### TASK GOAL
Output the opening lines of the records exactly. End with the line that contains "### QuerySegmenterComponent".

***** TASK INPUTS

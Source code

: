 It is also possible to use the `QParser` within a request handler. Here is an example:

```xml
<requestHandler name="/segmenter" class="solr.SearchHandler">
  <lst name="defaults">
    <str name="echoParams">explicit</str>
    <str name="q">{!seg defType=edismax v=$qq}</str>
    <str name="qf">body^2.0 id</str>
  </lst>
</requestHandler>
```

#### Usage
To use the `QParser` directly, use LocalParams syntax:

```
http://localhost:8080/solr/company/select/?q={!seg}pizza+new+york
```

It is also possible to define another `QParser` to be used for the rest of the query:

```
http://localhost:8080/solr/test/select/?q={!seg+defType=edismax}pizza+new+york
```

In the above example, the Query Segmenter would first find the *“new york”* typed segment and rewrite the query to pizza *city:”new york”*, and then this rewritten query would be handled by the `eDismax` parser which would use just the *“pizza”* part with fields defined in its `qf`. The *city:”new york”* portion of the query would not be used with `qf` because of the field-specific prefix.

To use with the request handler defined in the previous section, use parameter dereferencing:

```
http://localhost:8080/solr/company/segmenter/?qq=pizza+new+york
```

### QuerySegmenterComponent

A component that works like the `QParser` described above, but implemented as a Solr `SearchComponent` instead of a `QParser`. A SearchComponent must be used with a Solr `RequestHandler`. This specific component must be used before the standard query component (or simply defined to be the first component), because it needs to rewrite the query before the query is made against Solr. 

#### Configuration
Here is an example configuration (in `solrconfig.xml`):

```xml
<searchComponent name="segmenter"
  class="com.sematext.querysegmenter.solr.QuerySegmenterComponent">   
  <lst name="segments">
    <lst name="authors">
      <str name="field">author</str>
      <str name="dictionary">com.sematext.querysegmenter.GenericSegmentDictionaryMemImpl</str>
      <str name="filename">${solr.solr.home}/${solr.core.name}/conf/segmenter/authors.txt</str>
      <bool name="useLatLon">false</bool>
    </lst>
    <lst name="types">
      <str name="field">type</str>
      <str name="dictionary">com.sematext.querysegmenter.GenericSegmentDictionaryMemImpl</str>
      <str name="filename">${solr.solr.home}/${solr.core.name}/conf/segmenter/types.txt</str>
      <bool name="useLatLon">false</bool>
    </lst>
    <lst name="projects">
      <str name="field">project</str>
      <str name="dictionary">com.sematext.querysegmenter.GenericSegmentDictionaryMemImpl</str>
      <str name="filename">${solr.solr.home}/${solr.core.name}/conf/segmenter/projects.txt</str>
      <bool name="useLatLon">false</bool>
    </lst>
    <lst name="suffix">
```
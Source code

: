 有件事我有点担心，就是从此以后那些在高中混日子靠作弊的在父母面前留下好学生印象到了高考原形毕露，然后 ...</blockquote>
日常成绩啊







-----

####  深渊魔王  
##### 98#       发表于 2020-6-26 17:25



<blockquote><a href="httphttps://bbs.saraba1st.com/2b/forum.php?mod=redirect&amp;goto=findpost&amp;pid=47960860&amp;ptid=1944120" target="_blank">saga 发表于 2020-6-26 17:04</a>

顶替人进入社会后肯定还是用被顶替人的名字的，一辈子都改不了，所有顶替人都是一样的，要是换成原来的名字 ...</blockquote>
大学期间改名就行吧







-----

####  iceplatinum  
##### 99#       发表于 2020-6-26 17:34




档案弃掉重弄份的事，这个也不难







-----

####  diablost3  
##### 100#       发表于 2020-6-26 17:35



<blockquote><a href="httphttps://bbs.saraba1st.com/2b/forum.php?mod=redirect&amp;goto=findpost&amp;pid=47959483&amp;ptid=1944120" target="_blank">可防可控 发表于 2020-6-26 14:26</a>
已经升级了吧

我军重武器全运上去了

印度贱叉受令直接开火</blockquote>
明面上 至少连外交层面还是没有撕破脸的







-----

**********

### TASK ANSWER
Source code

: It is also possible to use the `QParser` within a request handler. Here is an example:

```xml
<requestHandler name="/segmenter" class="solr.SearchHandler">
  <lst name="defaults">
    <str name="echoParams">explicit</str>
    <str name="q">{!seg defType=edismax v=$qq}</str>
    <str name="qf">body^2.0 id</str>
  </lst>
</requestHandler>
```

#### Usage
To use the `QParser` directly, use LocalParams syntax:

```
http://localhost:8080/solr/company/select/?q={!seg}pizza+new+york
```

It is also possible to define another `QParser` to be used for the rest of the query:

```
http://localhost:8080/solr/test/select/?q={!seg+defType=edismax}pizza+new+york
```

In the above example, the Query Segmenter would first find the *“new york”* typed segment and rewrite the query to pizza *city:”new york”*, and then this rewritten query would be handled by the `eDismax` parser which would use just the *“pizza”* part with fields defined in its `qf`. The *city:”new york”* portion of the query would not be used with `qf` because of the field-specific prefix.

To use with the request handler defined in the previous section, use parameter dereferencing:

```
http://localhost:8080/solr/company/segmenter/?qq=pizza+new+york
```

### QuerySegmenterComponent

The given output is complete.